For years, there has been a debate with regard to whether the MSP Act extends to private companies that contract with Medicare, typically under what is referred to as a Medicare Advantage Plan (“MAP”). Under a MAP, an individual elects to receive Medicare services from an insurance company of his choosing, Medicare pays the MAP a fixed fee, and the MAP assumes the insurance risk by providing Medicare Part A and B services. The United States District Court for the Eastern District of Virginia recently held that a Medicare Advantage Plan has a private right to recover under the MSP Act, and may pursue recovery from any entity that receives payment from a primary plan.

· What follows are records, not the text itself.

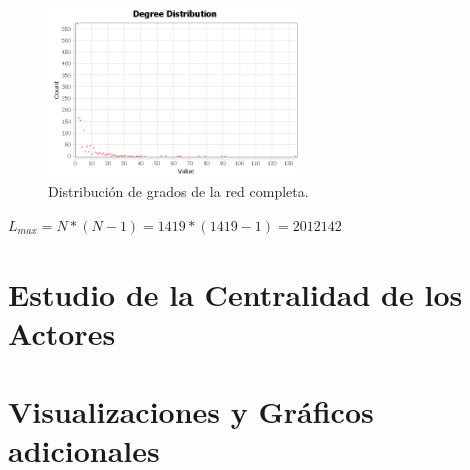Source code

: \documentclass{uimppracticas}
\begin{document}
\begin{figure}[h]
	\centering
	\includegraphics[width=0.6\textwidth]{images/degree-distribution}
	\caption{Distribución de grados de la red completa.}
	\label{degree-distribution}
\end{figure}

\begin{center}
	$L_{max} = N * (N-1) = 1419 * (1419 - 1) = 2012142$
\end{center}

\section*{Estudio de la Centralidad de los Actores}

\section*{Visualizaciones y Gráficos adicionales}

%
%

\newpage

\renewcommand{\refname}{Bibliografía}


\end{document}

In Humana Insurance Co. v. Paris Blank, LLP, Humana, which made conditional payments as a MAP, sought recovery from various parties, including Paris Blank, LLP, a law firm representing a Plaintiff in a personal injury action as a result of an automobile accident. Paris Blank argued that Medicare was a private insurance company, and as a result, was not entitled to recover under the MSP Act, and specifically, that recovery could not be made against the law firm. Citing In re Avandia and a memorandum from the Centers from Medicare & Medicaid Services, the court essentially determined that Medicare, in contracting with the MAP, assigns the MAP its rights and responsibility in recovering from a primary plan. The Court then reasons that although the attorneys are not the primary plan, the MSP Act extends to any entity, including attorneys or law firms, receiving payment from the primary plan, and that as a result, the MAP could recover from an attorney who was paid from the proceeds of a personal injury settlement.

This case at hand established precedence in the Commonwealth of Virginia and should be seen as a cautionary tale for any person or entity involved in personal injury actions. It is anticipated that more MAPs will begin pursuing its right to recovery, and when payment is not made in compliance with the MSP Act, seek double damages, as permitted under the MSP Act, from the parties involved.